Data in this exercise START

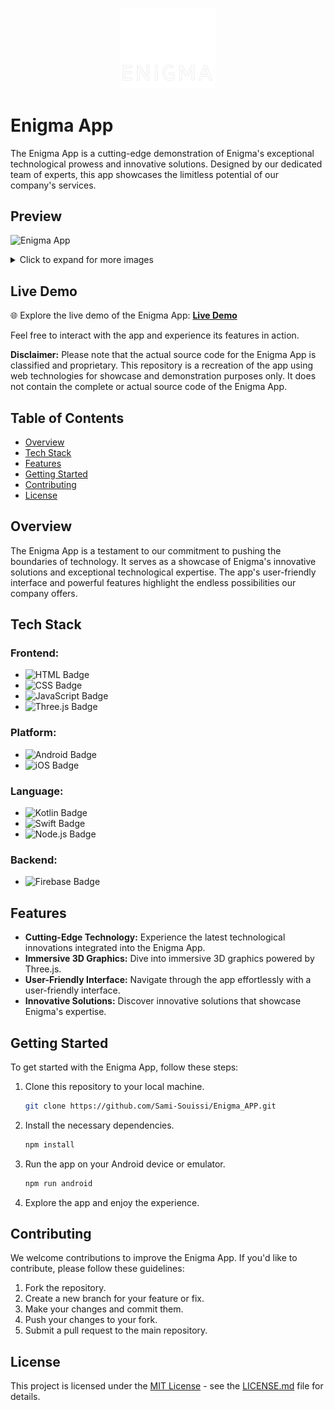 <p align="center">
    <img width="30%" src="./Preview/enigmawhite.png" alt="Enigma Logo">
</p>

# Enigma App

The Enigma App is a cutting-edge demonstration of Enigma's exceptional technological prowess and innovative solutions. Designed by our dedicated team of experts, this app showcases the limitless potential of our company's services.

## Preview
![Enigma App](./Preview/thumb.gif)
<details>
  <summary>Click to expand for more images</summary>
<div style="text-align:center;">
  <table style="margin: 0 auto;">
    <tr>
      <td> <img src="./Preview/01.png" alt="Image 1">
      </td>
      <td><img src="./Preview/02.png" alt="Image 2">
      </td>
    </tr>
  </table>
</div>

  ![Image 1](./Preview/5400454.png)
  

</details>

## Live Demo

🌐 Explore the live demo of the Enigma App: [**Live Demo**](https://sami-souissi.github.io/Enigma_APP/) 

Feel free to interact with the app and experience its features in action.

**Disclaimer:** Please note that the actual source code for the Enigma App is classified and proprietary. This repository is a recreation of the app using web technologies for showcase and demonstration purposes only. It does not contain the complete or actual source code of the Enigma App.


## Table of Contents

- [Overview](#overview)
- [Tech Stack](#tech-stack)
- [Features](#features)
- [Getting Started](#getting-started)
- [Contributing](#contributing)
- [License](#license)

## Overview

The Enigma App is a testament to our commitment to pushing the boundaries of technology. It serves as a showcase of Enigma's innovative solutions and exceptional technological expertise. The app's user-friendly interface and powerful features highlight the endless possibilities our company offers.

## Tech Stack

### Frontend:

- ![HTML Badge](https://img.shields.io/badge/HTML-5C3EE8?style=for-the-badge&logo=html5&logoColor=white)
- ![CSS Badge](https://img.shields.io/badge/CSS-1572B6?style=for-the-badge&logo=css3&logoColor=white)
- ![JavaScript Badge](https://img.shields.io/badge/JavaScript-F7DF1E?style=for-the-badge&logo=javascript&logoColor=black)
- ![Three.js Badge](https://img.shields.io/badge/Three.js-000000?style=for-the-badge&logo=three.js&logoColor=white)

### Platform:

- ![Android Badge](https://img.shields.io/badge/Android-3DDC84?style=for-the-badge&logo=android&logoColor=white)
- ![iOS Badge](https://img.shields.io/badge/iOS-000000?style=for-the-badge&logo=apple&logoColor=white)


### Language:

- ![Kotlin Badge](https://img.shields.io/badge/Kotlin-0095D5?style=for-the-badge&logo=kotlin&logoColor=white)
- ![Swift Badge](https://img.shields.io/badge/Swift-FA7343?style=for-the-badge&logo=swift&logoColor=white)
- ![Node.js Badge](https://img.shields.io/badge/Node.js-68A063?style=for-the-badge&logo=node.js&logoColor=white)

### Backend:
- ![Firebase Badge](https://img.shields.io/badge/Firebase-FFCA28?style=for-the-badge&logo=firebase&logoColor=black)


## Features

- **Cutting-Edge Technology:** Experience the latest technological innovations integrated into the Enigma App.
- **Immersive 3D Graphics:** Dive into immersive 3D graphics powered by Three.js.
- **User-Friendly Interface:** Navigate through the app effortlessly with a user-friendly interface.
- **Innovative Solutions:** Discover innovative solutions that showcase Enigma's expertise.

## Getting Started

To get started with the Enigma App, follow these steps:

1. Clone this repository to your local machine.

   ```bash
   git clone https://github.com/Sami-Souissi/Enigma_APP.git
   ```

2. Install the necessary dependencies.

   ```bash
   npm install
   ```

3. Run the app on your Android device or emulator.

   ```bash
   npm run android
   ```

4. Explore the app and enjoy the experience.


## Contributing

We welcome contributions to improve the Enigma App. If you'd like to contribute, please follow these guidelines:

1. Fork the repository.
2. Create a new branch for your feature or fix.
3. Make your changes and commit them.
4. Push your changes to your fork.
5. Submit a pull request to the main repository.

## License

This project is licensed under the [MIT License](LICENSE.md) - see the [LICENSE.md](LICENSE.md) file for details.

Data in this exercise END

Word for word, retype all of the data above, but include no pictures.

| The answer |
 <p align="center">
    <img width="30%" src="./Preview/enigmawhite.png" alt="Enigma Logo">
</p>

# Enigma App

The Enigma App is a cutting-edge demonstration of Enigma's exceptional technological prowess and innovative solutions. Designed by our dedicated team of experts, this app showcases the limitless potential of our company's services.

## Preview
![Enigma App](./Preview/thumb.gif)
<details>
  <summary>Click to expand for more images</summary>
<div style="text-align:center;">
  <table style="margin: 0 auto;">
    <tr>
      <td> <img src="./Preview/01.png" alt="Image 1">
      </td>
      <td><img src="./Preview/02.png" alt="Image 2">
      </td>
    </tr>
  </table>
</div>

  ![Image 1](./Preview/5400454.png)
  

</details>

## Live Demo

🌐 Explore the live demo of the Enigma App: [**Live Demo**](https://sami-souissi.github.io/Enigma_APP/) 

Feel free to interact with the app and experience its features in action.

**Disclaimer:** Please note that the actual source code for the Enigma App is classified and proprietary. This repository is a recreation of the app using web technologies for showcase and demonstration purposes only. It does not contain the complete or actual source code of the Enigma App.


## Table of Contents

- [Overview](#overview)
- [Tech Stack](#tech-stack)
- [Features](#features)
- [Getting Started](#getting-started)
- [Contributing](#contributing)
- [License](#license)

## Overview

The Enigma App is a testament to our commitment to pushing the boundaries of technology. It serves as a showcase of Enigma's innovative solutions and exceptional technological expertise. The app's user-friendly interface and powerful features highlight the endless possibilities our company offers.

## Tech Stack

### Frontend:

- ![HTML Badge](https://img.shields.io/badge/HTML-5C3EE8?style=for-the-badge&logo=html5&logoColor=white)
- ![CSS Badge](https://img.shields.io/badge/CSS-1572B6?style=for-the-badge&logo=css3&logoColor=white)
- ![JavaScript Badge](https://img.shields.io/badge/JavaScript-F7DF1E?style=for-the-badge&logo=javascript&logoColor=black)
- ![Three.js Badge](https://img.shields.io/badge/Three.js-000000?style=for-the-badge&logo=three.js&logoColor=white)

### Platform:

- ![Android Badge](https://img.shields.io/badge/Android-3DDC84?style=for-the-badge&logo=android&logoColor=white)
- ![iOS Badge](https://img.shields.io/badge/iOS-000000?style=for-the-badge&logo=apple&logoColor=white)


### Language:

- ![Kotlin Badge](https://img.shields.io/badge/Kotlin-0095D5?style=for-the-badge&logo=kotlin&logoColor=white)
- ![Swift Badge](https://img.shields.io/badge/Swift-FA7343?style=for-the-badge&logo=swift&logoColor=white)
- ![Node.js Badge](https://img.shields.io/badge/Node.js-68A063?style=for-the-badge&logo=node.js&logoColor=white)

### Backend:
- ![Firebase Badge](https://img.shields.io/badge/Firebase-FFCA28?style=for-the-badge&logo=firebase&logoColor=black)


## Features

- **Cutting-Edge Technology:** Experience the latest technological innovations integrated into the Enigma App.
- **Immersive 3D Graphics:** Dive into immersive 3D graphics powered by Three.js.
- **User-Friendly Interface:** Navigate through the app effortlessly with a user-friendly interface.
- **Innovative Solutions:** Discover innovative solutions that showcase Enigma's expertise.

## Getting Started

To get started with the Enigma App, follow these steps:

1. Clone this repository to your local machine.

   ```bash
   git clone https://github.com/Sami-Souissi/Enigma_APP.git
   ```

2. Install the necessary dependencies.

   ```bash
   npm install
   ```

3. Run the app on your Android device or emulator.

   ```bash
   npm run android
   ```

4. Explore the app and enjoy the experience.


## Contributing

We welcome contributions to improve the Enigma App. If you'd like to contribute, please follow these guidelines:

1. Fork the repository.
2. Create a new branch for your feature or fix.
3. Make your changes and commit them.
4. Push your changes to your fork.
5. Submit a pull request to the main repository.

## License

This project is licensed under the [MIT License](LICENSE.md) - see the [LICENSE.md](LICENSE.md) file for details.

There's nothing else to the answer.